The new independent shops coming to Woodley are very much the kinds of things many have been hoping for for years.

‘Corporates out, indies in’, as Hicks Baker’s Fiona Brownfoot puts it. But last month’s change to allow retail units to be converted to residential under Permitted Development Rights could surely threaten small towns which had just had a boost from the trend of shopping locally.

So it was interesting to notice the aspect of Reading Borough Council’s decision to seek an Article 4 Direction which covers local centres.

All over town the council has sought to protect small parades of shops. This has to be a positive move. No end of corner shops and pubs have disappeared from communities but there are still small bustling areas of activity at local retail centres which mean people will gather and the retailers can thrive off one another.

But if a parade of 10 shops loses three or four to residential, then the others will likely fade away as footfall drops. If you have ever driven through the South Oxfordshire village of Nettlebed, you will see a lovely high street with a church, a pub and a club.

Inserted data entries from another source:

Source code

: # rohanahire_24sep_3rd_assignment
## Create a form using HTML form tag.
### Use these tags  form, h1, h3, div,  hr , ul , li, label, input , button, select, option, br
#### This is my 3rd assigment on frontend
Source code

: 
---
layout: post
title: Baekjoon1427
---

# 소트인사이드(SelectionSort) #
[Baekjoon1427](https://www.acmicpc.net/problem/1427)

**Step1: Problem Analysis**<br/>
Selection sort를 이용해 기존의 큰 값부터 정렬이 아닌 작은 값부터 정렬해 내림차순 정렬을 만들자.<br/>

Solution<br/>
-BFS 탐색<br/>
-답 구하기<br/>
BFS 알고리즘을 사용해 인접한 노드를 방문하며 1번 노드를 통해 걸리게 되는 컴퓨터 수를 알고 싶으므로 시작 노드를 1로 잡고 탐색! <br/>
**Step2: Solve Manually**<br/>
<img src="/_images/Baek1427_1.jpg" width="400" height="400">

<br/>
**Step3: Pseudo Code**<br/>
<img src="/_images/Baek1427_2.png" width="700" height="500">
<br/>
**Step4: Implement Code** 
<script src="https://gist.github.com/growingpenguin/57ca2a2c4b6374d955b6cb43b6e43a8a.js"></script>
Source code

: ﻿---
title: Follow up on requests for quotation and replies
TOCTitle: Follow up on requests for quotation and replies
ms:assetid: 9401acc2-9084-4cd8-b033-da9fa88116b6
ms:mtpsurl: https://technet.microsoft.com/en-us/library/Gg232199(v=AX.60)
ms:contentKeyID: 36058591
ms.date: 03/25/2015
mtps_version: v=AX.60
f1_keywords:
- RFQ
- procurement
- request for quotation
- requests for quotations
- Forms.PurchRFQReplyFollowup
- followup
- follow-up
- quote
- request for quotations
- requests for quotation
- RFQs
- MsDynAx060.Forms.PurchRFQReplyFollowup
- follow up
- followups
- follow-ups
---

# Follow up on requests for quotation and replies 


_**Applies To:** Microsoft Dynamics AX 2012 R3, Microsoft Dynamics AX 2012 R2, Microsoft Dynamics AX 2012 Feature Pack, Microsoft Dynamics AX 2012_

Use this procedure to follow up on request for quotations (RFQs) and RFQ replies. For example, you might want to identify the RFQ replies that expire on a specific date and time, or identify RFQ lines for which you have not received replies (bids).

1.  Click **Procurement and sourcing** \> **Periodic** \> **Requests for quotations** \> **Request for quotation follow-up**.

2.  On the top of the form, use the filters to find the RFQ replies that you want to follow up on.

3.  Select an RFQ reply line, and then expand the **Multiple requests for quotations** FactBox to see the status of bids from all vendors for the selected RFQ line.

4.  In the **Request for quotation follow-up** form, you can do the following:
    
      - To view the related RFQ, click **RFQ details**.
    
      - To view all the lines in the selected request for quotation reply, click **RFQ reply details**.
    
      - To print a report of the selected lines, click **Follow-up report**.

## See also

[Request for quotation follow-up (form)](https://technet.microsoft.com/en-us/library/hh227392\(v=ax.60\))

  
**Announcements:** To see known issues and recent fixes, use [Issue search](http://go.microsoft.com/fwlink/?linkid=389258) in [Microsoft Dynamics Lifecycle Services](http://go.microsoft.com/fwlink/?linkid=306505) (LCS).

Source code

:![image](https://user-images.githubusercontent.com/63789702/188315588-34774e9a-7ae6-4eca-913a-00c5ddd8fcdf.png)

But the everyday shops have all but vanished, leaving a soulless street where the only movement is people driving through.

Yet the desire to gather is still there. Nettlebed Creamery runs a partially-covered outdoor coffee shop, where, even on weekdays, locals, including many dogwalkers, get together. It seems to have replaced the High Street as a casual meeting place.

So while the arguments over converting offices to homes rages on, Reading’s aim of protecting small centres is to be welcomed.

Wokingham Borough Council would do well to consider a similar move to keep Woodley thriving.